POETRY | HIRSHFIELD | In Praise of Coldness

I was looking through some of my old Moleskine notebooks, and I came across one that I kept as a poetry journal. I had copied by hand, the poems that I found moving and inspiring. I have also included several entries for Patti Smith.

There were also a few poems by Jane Hirshfield - among them, "In Praise of Coldness", which quoted Chekhov. I re-read that poem, and now I couldn't let it go.


“If you wish to move your reader,”
Chehkov wrote, “you must write more coldly.”

Herakleitos recommended, “A dry soul is best.”
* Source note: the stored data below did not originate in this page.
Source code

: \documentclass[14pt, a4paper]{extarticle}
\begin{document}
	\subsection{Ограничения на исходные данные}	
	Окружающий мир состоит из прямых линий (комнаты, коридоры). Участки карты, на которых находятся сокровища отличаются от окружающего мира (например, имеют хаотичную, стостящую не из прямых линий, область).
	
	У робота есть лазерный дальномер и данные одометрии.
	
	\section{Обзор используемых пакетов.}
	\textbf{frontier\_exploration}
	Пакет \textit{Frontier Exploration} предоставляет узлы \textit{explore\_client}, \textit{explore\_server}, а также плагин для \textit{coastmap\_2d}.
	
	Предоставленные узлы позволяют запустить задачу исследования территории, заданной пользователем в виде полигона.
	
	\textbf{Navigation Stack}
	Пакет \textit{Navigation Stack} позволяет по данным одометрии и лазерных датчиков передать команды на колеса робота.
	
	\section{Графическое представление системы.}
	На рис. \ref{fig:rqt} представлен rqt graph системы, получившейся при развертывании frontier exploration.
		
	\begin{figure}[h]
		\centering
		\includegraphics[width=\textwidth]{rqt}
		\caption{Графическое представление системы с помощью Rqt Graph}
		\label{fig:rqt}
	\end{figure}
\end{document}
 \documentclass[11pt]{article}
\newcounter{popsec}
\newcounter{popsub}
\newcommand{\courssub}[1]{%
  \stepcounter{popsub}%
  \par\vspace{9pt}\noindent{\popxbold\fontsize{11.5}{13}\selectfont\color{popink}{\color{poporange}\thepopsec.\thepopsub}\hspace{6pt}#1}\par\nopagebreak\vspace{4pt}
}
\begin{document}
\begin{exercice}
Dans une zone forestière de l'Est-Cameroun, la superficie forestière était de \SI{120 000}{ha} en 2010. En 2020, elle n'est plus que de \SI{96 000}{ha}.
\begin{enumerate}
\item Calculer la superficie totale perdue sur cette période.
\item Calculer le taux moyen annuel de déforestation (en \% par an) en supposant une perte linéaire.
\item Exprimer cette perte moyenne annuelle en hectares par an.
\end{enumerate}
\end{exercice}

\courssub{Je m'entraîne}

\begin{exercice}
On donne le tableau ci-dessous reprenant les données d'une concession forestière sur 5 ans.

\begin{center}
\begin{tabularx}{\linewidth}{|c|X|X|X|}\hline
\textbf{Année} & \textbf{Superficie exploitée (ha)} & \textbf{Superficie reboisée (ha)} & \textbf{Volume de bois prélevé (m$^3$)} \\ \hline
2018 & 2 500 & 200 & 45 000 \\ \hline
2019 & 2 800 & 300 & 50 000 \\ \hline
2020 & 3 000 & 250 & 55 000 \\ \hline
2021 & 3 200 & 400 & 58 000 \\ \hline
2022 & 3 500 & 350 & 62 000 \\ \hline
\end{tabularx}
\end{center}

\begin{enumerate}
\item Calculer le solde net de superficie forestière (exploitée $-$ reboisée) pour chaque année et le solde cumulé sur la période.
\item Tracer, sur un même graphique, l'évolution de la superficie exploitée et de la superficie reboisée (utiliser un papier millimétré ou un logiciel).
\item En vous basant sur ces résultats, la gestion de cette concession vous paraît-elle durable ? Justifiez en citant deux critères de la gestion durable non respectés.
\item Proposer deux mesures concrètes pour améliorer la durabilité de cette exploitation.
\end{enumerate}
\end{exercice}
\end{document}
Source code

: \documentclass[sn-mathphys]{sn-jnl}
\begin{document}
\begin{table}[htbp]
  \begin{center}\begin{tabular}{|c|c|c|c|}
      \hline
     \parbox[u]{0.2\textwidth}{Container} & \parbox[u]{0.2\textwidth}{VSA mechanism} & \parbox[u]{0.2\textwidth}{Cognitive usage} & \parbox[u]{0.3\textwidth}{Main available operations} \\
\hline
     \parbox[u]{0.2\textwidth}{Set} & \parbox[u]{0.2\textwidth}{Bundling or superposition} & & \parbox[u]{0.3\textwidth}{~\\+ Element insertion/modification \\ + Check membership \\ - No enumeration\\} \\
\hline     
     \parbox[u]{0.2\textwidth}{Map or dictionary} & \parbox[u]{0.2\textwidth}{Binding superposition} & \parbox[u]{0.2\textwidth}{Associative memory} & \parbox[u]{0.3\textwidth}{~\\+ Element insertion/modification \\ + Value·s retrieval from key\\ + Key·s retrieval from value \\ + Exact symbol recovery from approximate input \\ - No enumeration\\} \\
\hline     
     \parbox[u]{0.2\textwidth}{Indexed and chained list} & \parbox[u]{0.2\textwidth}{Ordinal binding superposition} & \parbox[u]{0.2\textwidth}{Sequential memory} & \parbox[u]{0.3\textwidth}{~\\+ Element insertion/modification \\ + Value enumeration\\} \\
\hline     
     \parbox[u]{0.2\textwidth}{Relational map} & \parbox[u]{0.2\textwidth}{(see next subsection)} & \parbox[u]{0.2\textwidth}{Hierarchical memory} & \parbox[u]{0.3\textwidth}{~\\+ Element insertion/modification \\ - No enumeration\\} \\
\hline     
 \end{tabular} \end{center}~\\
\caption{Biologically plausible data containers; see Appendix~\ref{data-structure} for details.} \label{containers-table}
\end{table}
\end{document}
And so at the center of many great works
is found a preserving dispassion,
like the vanishing point of quattrocento perspective,
or the tiny packets of dessicant enclosed
in a box of new shoes or seeds.

But still the vanishing point
is not the painting,
the silica is not the blossoming plant.

Chekhov, dying, read the timetables of trains.
To what more earthly thing could he have been faithful?–
Scent of rocking distances,
smoke of blue trees out the window,
hampers of bread, pickled cabbage, boiled meat.

Scent of the knowable journey.

Neither a person entirely broken
nor one entirely whole can speak.

In sorrow, pretend to be fearless. In happiness, tremble.